Angela is becoming a more and more complex and interesting character in the Marvel Universe. While I did read the series in which she debuted years ago, I can barely recall any real depth or character given to her. Now that it’s been revealed what her true heritage is and with her own series, Kieron Gillen and Marguerite Bennett are exploring the possibilities of who she is and what she’s really about.
The first issue showed Angela on the run. It turns out she took something from Asgard that could only lead to a massive pursuit. With the revelation at the end of the first issue, we do journey back a little to the moments prior to her big departure from Asgard. As the action and pursuit kick into gear, we also get to find out more about what makes Angela who she is.
The art and colors really fits the majestic feel of the story. Phil Jimenez handles the art in the main part of the story. There's plenty of action and the detail is superb. Romulo Fajardo's color sets the perfect tone for the art and situations. Stephanie Hans' art for the real flashback scenes has a cool feel to it as well. Normally I get bothered by different artists in the same book but the distinction between current events and the past is clear.

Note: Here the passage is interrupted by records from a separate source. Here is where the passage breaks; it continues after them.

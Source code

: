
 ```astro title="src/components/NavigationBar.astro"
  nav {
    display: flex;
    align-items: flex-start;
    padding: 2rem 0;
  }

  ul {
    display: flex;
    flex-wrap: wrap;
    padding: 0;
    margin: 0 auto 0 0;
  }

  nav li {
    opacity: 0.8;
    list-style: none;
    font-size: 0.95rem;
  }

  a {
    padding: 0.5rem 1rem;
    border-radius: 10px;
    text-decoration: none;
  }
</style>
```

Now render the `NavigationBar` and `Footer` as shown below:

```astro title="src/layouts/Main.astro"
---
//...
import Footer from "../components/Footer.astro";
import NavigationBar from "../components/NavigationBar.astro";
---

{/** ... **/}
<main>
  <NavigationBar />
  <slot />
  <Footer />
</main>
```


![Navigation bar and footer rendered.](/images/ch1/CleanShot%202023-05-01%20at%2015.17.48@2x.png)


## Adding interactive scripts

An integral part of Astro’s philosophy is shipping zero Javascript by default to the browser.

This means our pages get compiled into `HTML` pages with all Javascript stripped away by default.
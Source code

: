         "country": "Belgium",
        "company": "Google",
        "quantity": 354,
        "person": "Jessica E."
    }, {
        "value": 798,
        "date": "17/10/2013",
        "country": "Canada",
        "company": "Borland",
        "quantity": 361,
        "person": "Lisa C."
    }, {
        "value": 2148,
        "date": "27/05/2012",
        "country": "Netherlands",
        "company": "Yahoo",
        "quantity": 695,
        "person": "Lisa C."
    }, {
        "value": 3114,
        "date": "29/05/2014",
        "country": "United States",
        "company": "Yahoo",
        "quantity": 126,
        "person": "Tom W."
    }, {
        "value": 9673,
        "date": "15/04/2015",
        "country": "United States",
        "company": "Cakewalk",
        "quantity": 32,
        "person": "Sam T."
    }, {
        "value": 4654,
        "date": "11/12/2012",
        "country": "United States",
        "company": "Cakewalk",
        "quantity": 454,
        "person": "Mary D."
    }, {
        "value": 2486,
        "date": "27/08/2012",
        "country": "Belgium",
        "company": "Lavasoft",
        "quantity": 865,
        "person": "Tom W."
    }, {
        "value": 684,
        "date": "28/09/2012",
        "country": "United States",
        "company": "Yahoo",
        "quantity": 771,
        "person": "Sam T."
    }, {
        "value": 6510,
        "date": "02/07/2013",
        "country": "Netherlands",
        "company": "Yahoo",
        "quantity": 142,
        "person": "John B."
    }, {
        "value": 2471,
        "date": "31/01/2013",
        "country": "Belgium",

The flashback part where we find out more about Angela's character and integrity is great but does feel a little out of place. The situation that brought it up and how long the telling is feels slightly intrusive to the main story. It's no wonder their pursuers were able to catch up to them after a five-page telling of Angela's relationship and time with the Angels.
We still don't know exactly why Angela decided to take the baby. It's also surprising that the baby hasn't cried or wanted to be fed but that could just be due to Asgardian physiology.
ANGELA: ASGARD'S ASSASSIN is shaping up to be a book full of action and characterization. We're finding out more about the potential of Angela's character and what she's all about. Kieron Gillen is crafting a fun and exciting tale with Angela going up against certain Asgardians and the flashback sequences by Gillen and Bennett add even more to who Angela is. While the flashback is informative, it did feel a little out of place in the time and moment it was told. If you've been craving some good old fashioned and bombastic action and storytelling, you need to check out what ANGELA is all about.